Stored data
++++

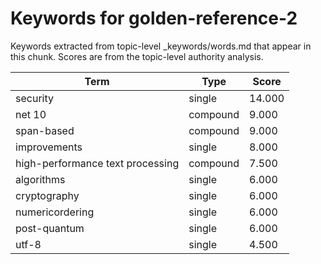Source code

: # Keywords for golden-reference-2

Keywords extracted from topic-level _keywords/words.md that appear in this chunk.
Scores are from the topic-level authority analysis.

| Term | Type | Score |
|------|------|-------|
| security | single | 14.000 |
| net 10 | compound | 9.000 |
| span-based | compound | 9.000 |
| improvements | single | 8.000 |
| high-performance text processing | compound | 7.500 |
| algorithms | single | 6.000 |
| cryptography | single | 6.000 |
| numericordering | single | 6.000 |
| post-quantum | single | 6.000 |
| utf-8 | single | 4.500 |

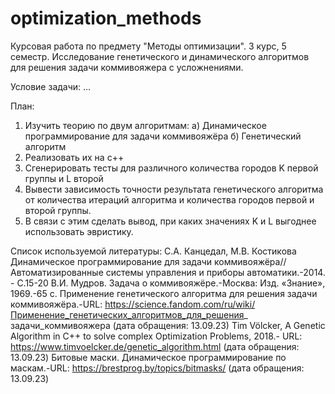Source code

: # optimization_methods
Курсовая работа по предмету "Методы оптимизации". 3 курс, 5 семестр.
Исследование генетического и динамического алгоритмов для решения задачи коммивояжера с усложнениями.

Условие задачи: 
...

План:
  1. Изучить теорию по двум алгоритмам:
    а) Динамическое программирование для задачи коммивояжёра
    б) Генетический алгоритм
  2. Реализовать их на c++
  3. Сгенерировать тесты для различного количества городов K первой группы и L второй
  4. Вывести зависимость точности результата генетического алгоритма от количества итераций 
     алгоритма и количества городов первой и второй группы.
  5. В связи с этим сделать вывод, при каких значениях K и L выгоднее использовать эвристику.
     
Список используемой литературы:
  С.А. Канцедал, М.В. Костикова Динамическое программирование для задачи 
  коммивояжёра//Автоматизированные системы управления и приборы автоматики.-2014. -
  С.15-20
  В.И. Мудров. Задача о коммивояжёре.-Москва: Изд. «Знание», 1969.-65 с.
  Применение генетического алгоритма для решения задачи коммивояжёра.-URL: 
  https://science.fandom.com/ru/wiki/Применение_генетических_алгоритмов_для_решения_
  задачи_коммивояжера (дата обращения: 13.09.23)
  Tim Völcker, A Genetic Algorithm in C++ to solve complex Optimization Problems, 2018.- URL: 
  https://www.timvoelcker.de/genetic_algorithm.html (дата обращения: 13.09.23)
  Битовые маски. Динамическое программирование по маскам.-URL: 
  https://brestprog.by/topics/bitmasks/ (дата обращения: 13.09.23)
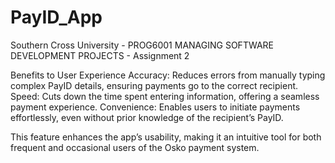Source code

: # PayID_App

Southern Cross University - PROG6001 MANAGING SOFTWARE DEVELOPMENT PROJECTS - Assignment 2

Benefits to User Experience
Accuracy: Reduces errors from manually typing complex PayID details, ensuring payments go to the correct recipient.
Speed: Cuts down the time spent entering information, offering a seamless payment experience.
Convenience: Enables users to initiate payments effortlessly, even without prior knowledge of the recipient’s PayID.

This feature enhances the app’s usability, making it an intuitive tool for both frequent and occasional users of the Osko payment system.
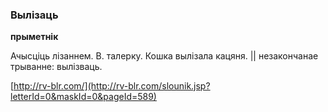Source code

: ### Вылізаць
**прыметнік**

Ачысціць лізаннем. В. талерку. Кошка вылізала кацяня. || незакончанае трыванне: вылізваць.

<a rel="author">[http://rv-blr.com/](http://rv-blr.com/slounik.jsp?letterId=0&maskId=0&pageId=589)</a>

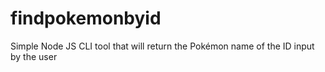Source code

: # findpokemonbyid

Simple Node JS CLI tool that will return the Pokémon name of the ID input by the user
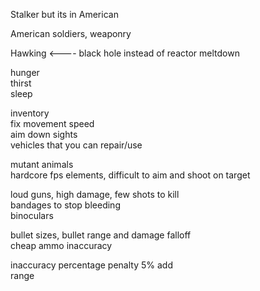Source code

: Stalker but its in American  

American soldiers, weaponry  
  
Hawking <---- black hole instead of reactor meltdown

hunger  
thirst  
sleep  
  
inventory  
fix movement speed  
aim down sights  
vehicles that you can repair/use  
  
mutant animals  
hardcore fps elements, difficult to aim and shoot on target  
  
loud guns, high damage, few shots to kill  
bandages to stop bleeding  
binoculars  
  
bullet sizes, bullet range and damage falloff  
cheap ammo inaccuracy  
  
inaccuracy percentage penalty 5% add  
range
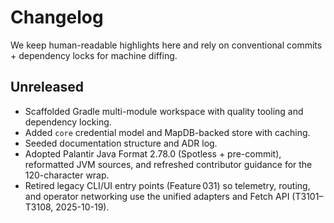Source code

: # Changelog

We keep human-readable highlights here and rely on conventional commits + dependency locks for machine diffing.

## Unreleased

- Scaffolded Gradle multi-module workspace with quality tooling and dependency locking.
- Added `core` credential model and MapDB-backed store with caching.
- Seeded documentation structure and ADR log.
- Adopted Palantir Java Format 2.78.0 (Spotless + pre-commit), reformatted JVM sources, and refreshed contributor guidance for the 120-character wrap.
- Retired legacy CLI/UI entry points (Feature 031) so telemetry, routing, and operator networking use the unified adapters and Fetch API (T3101–T3108, 2025-10-19).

++++

Your assignment => Leave the pictures out, and transcribe exactly the lines above starting at the one that contains "Type | Score |" and ending at the one that contains "Битовые маски. Динамическое".

Response =>
| Term | Type | Score |
|------|------|-------|
| security | single | 14.000 |
| net 10 | compound | 9.000 |
| span-based | compound | 9.000 |
| improvements | single | 8.000 |
| high-performance text processing | compound | 7.500 |
| algorithms | single | 6.000 |
| cryptography | single | 6.000 |
| numericordering | single | 6.000 |
| post-quantum | single | 6.000 |
| utf-8 | single | 4.500 |

Source code

: # optimization_methods
Курсовая работа по предмету "Методы оптимизации". 3 курс, 5 семестр.
Исследование генетического и динамического алгоритмов для решения задачи коммивояжера с усложнениями.

Условие задачи: 
...

План:
  1. Изучить теорию по двум алгоритмам:
    а) Динамическое программирование для задачи коммивояжёра
    б) Генетический алгоритм
  2. Реализовать их на c++
  3. Сгенерировать тесты для различного количества городов K первой группы и L второй
  4. Вывести зависимость точности результата генетического алгоритма от количества итераций 
     алгоритма и количества городов первой и второй группы.
  5. В связи с этим сделать вывод, при каких значениях K и L выгоднее использовать эвристику.
     
Список используемой литературы:
  С.А. Канцедал, М.В. Костикова Динамическое программирование для задачи 
  коммивояжёра//Автоматизированные системы управления и приборы автоматики.-2014. -
  С.15-20
  В.И. Мудров. Задача о коммивояжёре.-Москва: Изд. «Знание», 1969.-65 с.
  Применение генетического алгоритма для решения задачи коммивояжёра.-URL: 
  https://science.fandom.com/ru/wiki/Применение_генетических_алгоритмов_для_решения_
  задачи_коммивояжера (дата обращения: 13.09.23)
  Tim Völcker, A Genetic Algorithm in C++ to solve complex Optimization Problems, 2018.- URL: 
  https://www.timvoelcker.de/genetic_algorithm.html (дата обращения: 13.09.23)
  Битовые маски. Динамическое программирование по маскам.-URL: 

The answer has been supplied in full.